Feds Issue Surprise Billing Proposed Rule That Would Triple Dispute Resolution Fee
The U.S. Departments of the Treasury, Labor, and Health and Human Services issued a new proposed rule Sept. 20, that outlines policies related to the No Surprises Act (NSA) independent dispute resolution (IDR) process administrative fee, which would triple the current fee. The IDR process was suspended following recent court rulings, but the government also announced Sept. 21 that IDR entities may resume processing disputes submitted on or before Aug. 3, 2023.
The proposed rule outlines a methodology for calculating the administrative fee required to be paid by both providers and payers to enter the IDR process. The current fee is $50, but the departments propose a $150 fee beginning Jan. 1, 2024. Their methodology considers the expected cost of operating the federal IDR process, as well as the number of disputes expected to be processed in the year.
The departments indicate the final administrative fee may differ from the proposed $150 if additional data on expenditures and collections become available between the publication of the proposed and final rules. It is therefore possible that the finalized fee may be greater than $150. They also propose to allow the fee to be updated more or less frequently than annually, using the rulemaking process.
The departments previously increased the IDR administrative fee it set at $50 to $350 on Jan. 1, 2023, with less than two weeks advance notice to stakeholders. The Texas Medical Association (TMA), Texas Radiological Society, Houston Radiology Associated and others, brought a lawsuit against the federal government in the U.S. District Court for the Eastern District of Texas that charged the government’s fee increase violated federal law. The court ruled for American College of Radiology® (ACR®) members and other physicians, deciding that the government’s rule implementing the NSA violated federal law on Aug. 3, and the administrative fee was lowered back to $50.

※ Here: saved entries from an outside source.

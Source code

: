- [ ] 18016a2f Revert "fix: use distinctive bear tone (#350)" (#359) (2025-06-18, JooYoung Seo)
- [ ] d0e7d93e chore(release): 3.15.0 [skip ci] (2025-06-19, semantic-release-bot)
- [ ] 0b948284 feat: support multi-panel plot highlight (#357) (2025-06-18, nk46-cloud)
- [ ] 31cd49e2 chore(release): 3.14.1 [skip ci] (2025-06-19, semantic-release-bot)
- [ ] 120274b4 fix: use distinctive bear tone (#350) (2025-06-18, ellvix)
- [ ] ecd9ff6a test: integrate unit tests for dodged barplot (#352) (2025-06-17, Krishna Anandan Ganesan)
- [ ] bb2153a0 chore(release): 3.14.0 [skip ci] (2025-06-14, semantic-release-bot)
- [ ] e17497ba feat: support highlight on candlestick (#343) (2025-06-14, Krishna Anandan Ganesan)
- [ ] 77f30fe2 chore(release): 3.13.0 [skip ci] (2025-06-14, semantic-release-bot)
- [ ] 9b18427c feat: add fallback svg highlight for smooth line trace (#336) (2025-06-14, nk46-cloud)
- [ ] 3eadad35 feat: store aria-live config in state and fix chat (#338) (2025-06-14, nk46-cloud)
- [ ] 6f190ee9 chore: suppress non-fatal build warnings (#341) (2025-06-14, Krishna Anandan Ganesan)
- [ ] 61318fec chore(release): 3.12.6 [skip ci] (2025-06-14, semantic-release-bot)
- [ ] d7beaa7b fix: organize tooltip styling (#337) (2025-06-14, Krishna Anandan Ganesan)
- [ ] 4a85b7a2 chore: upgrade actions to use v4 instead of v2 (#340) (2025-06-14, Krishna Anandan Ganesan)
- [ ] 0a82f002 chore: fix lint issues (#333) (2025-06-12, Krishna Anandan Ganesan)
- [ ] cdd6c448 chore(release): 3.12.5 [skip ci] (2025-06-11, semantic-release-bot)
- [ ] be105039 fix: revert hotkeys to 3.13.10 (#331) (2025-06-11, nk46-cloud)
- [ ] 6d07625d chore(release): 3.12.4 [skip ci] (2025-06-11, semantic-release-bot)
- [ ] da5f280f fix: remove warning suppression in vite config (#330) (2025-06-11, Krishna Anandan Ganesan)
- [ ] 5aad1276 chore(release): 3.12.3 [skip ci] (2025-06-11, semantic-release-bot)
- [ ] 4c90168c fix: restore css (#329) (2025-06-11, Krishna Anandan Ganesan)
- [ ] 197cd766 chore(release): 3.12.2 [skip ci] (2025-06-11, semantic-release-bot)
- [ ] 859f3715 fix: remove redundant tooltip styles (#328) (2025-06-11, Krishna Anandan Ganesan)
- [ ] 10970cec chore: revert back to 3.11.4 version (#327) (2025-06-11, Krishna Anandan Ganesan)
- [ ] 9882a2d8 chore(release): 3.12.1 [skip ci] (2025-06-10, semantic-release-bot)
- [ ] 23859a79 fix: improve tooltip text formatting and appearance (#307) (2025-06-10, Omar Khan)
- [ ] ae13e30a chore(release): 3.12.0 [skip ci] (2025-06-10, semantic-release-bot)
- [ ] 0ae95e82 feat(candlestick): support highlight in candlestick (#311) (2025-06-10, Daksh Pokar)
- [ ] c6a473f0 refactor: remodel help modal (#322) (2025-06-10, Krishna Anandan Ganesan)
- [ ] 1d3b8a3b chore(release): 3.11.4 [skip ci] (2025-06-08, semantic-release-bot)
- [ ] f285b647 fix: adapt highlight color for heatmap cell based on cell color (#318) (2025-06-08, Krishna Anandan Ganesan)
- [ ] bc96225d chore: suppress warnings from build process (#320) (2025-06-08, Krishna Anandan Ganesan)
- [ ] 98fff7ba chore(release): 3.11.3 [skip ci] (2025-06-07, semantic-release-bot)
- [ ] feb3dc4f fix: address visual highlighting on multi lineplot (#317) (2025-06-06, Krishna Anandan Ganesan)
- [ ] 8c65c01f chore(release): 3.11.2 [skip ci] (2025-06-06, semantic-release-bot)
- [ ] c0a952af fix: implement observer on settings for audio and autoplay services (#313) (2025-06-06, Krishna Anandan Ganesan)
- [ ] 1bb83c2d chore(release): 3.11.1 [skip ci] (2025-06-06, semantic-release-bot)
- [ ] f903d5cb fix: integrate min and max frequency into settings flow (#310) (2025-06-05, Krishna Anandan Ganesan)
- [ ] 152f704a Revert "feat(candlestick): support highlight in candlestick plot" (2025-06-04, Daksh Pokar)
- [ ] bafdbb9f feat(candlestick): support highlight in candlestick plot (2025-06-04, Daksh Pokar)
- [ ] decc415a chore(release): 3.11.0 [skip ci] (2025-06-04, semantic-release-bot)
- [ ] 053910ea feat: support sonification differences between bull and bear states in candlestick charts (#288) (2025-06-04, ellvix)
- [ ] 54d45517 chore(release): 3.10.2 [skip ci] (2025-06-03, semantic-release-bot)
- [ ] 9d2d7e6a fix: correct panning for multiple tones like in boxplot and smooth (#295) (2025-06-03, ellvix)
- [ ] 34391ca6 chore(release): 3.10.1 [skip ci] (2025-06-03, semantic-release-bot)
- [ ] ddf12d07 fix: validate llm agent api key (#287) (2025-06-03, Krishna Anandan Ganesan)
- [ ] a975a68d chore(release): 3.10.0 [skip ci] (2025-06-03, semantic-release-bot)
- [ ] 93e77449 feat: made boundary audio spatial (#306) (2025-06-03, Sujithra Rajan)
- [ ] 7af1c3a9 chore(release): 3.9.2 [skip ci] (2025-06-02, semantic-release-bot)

The government, on Sept. 21, instructed IDR entities to resume processing disputes submitted on or before the Aug. 3 court ruling. The announcement states, “For disputes initiated prior to the TMA III order, disputing parties have already supplied a QPA, and certified IDR entities should continue to consider the supplied QPA among other factors … when selecting between the offers made by the disputing parties to determine which offer best represents the value of the items or services at issue.”
In another lawsuit filed by the TMA, the court determined that the government was incorrectly permitting insurers to use a faulty methodology when calculating their median in-network rate, known as the qualifying payment amount (QPA). As a result, new regulations on the QPA calculation and its impact on the IDR process will need to be created to comply with the court decision.
The TMA rulings do not impact the patient protections included in the NSA that the ACR advocated for and continues to fully support, nor does it raise patient out-of-pocket costs.